Most Mexicans are friendly. Whether my husband and I are out for our morning walk or sauntering through the village before noon, we receive an abundance of voices sharing buenos dias. It is the rare occasion when a Mexican passerby doesn’t throw out a welcome, no matter what time of day. Of course, we always reciprocate, and this season, we attempt to greet them first, whether it be a buenos dias (good morning), buenas tardes (good afternoon) or buenas noches (good evening). Sometimes, we slip out an hola (hi/hello) instead.
Although the people haven’t changed, things are definitely not the same as in previous years. More crime has found its way here, and non-Mexicans aren’t out as much in the evenings or frequenting the restaurants in the village as they once were.
My husband and I don’t feel any more afraid this year than we have in other years. We still go out walking, morning or night, but we are more cognizant of our surroundings and safety lingers in the backs of our minds. Most of the fear we do feel is due to the talk from other ex-pats; we haven’t experienced anything firsthand (knock on wood). We have always locked our doors and watched where we walk.
There is no question that crime has increased here. A google search of “Ajijic” and “crime” will attest to that.
Crime has also increased in our home of Halifax, Nova Scotia. Last year, in 2011, there were 19 murders, up from 11 in 2010. Statistics Canada reports 594 murders in 2007 in all of Canada.
The National Post in November 2010, stated: “According to Foreign Affairs Canada, 112 Canadians have been killed in accidents, murders, drownings or suicides since Mexico started an aggressive war against its various drug cartels in Feb. 2006. From that number, 15 Canadians were murdered or died in suspicious deaths.” In 2010, out of 1,626,200 Canadians visiting Mexico, there were 4 Canadians murdered.
The website www.disaster.com states there were 14,748 murders in the United States in 2010. Twenty million Americans visit Mexico every year and approximately 50 of those are killed during a violent crime, according to the U.S. Department of State (December 23, 2009). One travel advisory issued by the U.S. State Department in 2011 reported that 111 U.S. citizens were killed in Mexico in 2010.
According to the CBC, there were 18,601 murders relating to drug killings in Mexico in 2011, which is about fifty-one killings every day, whereas the year before the average was nine or ten per day.
The population of Mexico is over three times that of Canada, and the population of the United States is over three times that of Mexico. Comparing these statistics, the rate of killings is definitely higher in Mexico, but most of the crime in Mexico is in certain areas and executed by a select few – places tourists don’t usually frequent and people they don’t normally cross paths with.
One has to take responsibility for how one acts, where one goes, what one does, no matter where one lives.
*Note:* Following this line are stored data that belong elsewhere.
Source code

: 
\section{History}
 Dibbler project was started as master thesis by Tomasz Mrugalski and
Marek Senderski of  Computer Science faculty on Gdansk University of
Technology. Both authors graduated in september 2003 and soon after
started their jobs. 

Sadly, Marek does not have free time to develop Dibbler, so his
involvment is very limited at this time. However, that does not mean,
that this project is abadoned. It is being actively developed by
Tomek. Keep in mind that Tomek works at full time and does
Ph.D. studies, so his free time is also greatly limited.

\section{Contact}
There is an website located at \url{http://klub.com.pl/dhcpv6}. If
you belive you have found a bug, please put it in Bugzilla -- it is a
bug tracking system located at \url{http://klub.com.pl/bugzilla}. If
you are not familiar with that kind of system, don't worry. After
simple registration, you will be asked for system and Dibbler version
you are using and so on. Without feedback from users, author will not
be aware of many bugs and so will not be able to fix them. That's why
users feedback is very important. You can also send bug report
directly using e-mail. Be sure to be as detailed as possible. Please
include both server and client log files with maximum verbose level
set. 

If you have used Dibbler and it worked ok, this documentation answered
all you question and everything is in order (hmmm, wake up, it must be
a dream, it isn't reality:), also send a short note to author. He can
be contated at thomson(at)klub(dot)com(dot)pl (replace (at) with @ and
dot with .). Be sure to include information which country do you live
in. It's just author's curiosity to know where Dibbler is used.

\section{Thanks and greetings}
Back home in Canada, the radio wakes us every morning to the news of yet another stabbing or gunshot or robbery. Most times, we don’t lock our doors there, however we do here. Prospective robbers have a tendency to see an opportunity and take advantage of it, like an open window or an unlocked gate. It is more of a necessity in this area to secure one’s home, although my husband and I have agreed that we will begin locking our doors when we return home to Canada.
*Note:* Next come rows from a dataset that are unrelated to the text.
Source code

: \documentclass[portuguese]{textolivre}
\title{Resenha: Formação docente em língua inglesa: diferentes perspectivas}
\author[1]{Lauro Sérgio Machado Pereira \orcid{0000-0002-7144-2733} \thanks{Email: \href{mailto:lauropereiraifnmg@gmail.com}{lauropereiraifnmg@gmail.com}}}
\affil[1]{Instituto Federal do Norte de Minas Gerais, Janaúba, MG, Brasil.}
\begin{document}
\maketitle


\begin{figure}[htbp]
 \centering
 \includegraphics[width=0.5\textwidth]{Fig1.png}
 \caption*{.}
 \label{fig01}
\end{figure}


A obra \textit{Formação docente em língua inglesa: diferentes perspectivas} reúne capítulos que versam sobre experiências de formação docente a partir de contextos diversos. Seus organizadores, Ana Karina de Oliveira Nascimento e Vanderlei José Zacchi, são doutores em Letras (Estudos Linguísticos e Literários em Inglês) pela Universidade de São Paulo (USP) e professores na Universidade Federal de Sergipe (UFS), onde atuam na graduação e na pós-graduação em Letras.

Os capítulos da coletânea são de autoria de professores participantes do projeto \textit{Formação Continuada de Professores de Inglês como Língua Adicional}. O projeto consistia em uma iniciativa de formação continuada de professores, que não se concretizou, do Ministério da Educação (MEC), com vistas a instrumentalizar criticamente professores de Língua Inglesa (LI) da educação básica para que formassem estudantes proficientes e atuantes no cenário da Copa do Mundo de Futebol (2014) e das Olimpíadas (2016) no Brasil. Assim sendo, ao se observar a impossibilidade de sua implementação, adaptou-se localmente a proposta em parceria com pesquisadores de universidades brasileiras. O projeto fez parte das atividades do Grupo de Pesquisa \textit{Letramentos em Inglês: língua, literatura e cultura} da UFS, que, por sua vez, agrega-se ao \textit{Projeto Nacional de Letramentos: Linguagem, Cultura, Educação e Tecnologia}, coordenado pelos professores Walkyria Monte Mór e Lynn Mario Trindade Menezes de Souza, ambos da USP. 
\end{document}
Mexicans are aware of their foreign neighbours and immediately spot a newcomer. Apparently, even when unfamiliar Mexicans enter the village, the villagers notice and keep a watchful eye on them.
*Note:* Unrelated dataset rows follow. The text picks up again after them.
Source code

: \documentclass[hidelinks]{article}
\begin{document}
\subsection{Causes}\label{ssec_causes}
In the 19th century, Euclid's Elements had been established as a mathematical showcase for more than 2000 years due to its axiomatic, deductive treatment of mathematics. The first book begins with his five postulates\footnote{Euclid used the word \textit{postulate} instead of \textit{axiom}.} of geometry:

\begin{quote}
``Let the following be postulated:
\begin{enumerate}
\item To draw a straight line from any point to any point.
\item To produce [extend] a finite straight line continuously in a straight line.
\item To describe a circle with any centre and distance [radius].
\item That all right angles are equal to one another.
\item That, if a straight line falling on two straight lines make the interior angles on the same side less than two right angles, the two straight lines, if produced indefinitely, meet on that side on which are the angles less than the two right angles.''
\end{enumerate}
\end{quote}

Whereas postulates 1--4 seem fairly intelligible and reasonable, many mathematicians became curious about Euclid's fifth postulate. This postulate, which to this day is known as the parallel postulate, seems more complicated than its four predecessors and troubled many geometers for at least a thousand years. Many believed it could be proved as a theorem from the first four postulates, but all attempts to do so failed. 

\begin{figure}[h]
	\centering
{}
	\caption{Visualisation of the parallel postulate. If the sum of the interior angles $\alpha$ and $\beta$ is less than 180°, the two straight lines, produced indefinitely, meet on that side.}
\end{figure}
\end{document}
The unspoken philosophy is: treat the Mexicans well, and they will treat you well. Be friendly to them, they’ll be friendly to you. They will watch over your home, unbeknownst to you; they want their neighbourhood as safe as you do. The majority of Mexicans are normal, law-abiding citizens, like the rest of us.
My husband and I walk back home in the Halifax area. No one gives us a “good morning” or a “hello”. No one even takes notice of our passing, most times. Even most non-Mexicans here in Ajijic shout out a greeting when we pass. Perhaps it has more to do with the perfect climate and a less stressful life than the people. Who can not be happy in a paradise such as the one we winter in?
But…why can’t people be friendlier at home, like they are here? Why can’t the world be a kinder, gentler place?
(This is the unedited version of the article which appeared in the March 15, 2012, issue of The Lake Chapala Review.)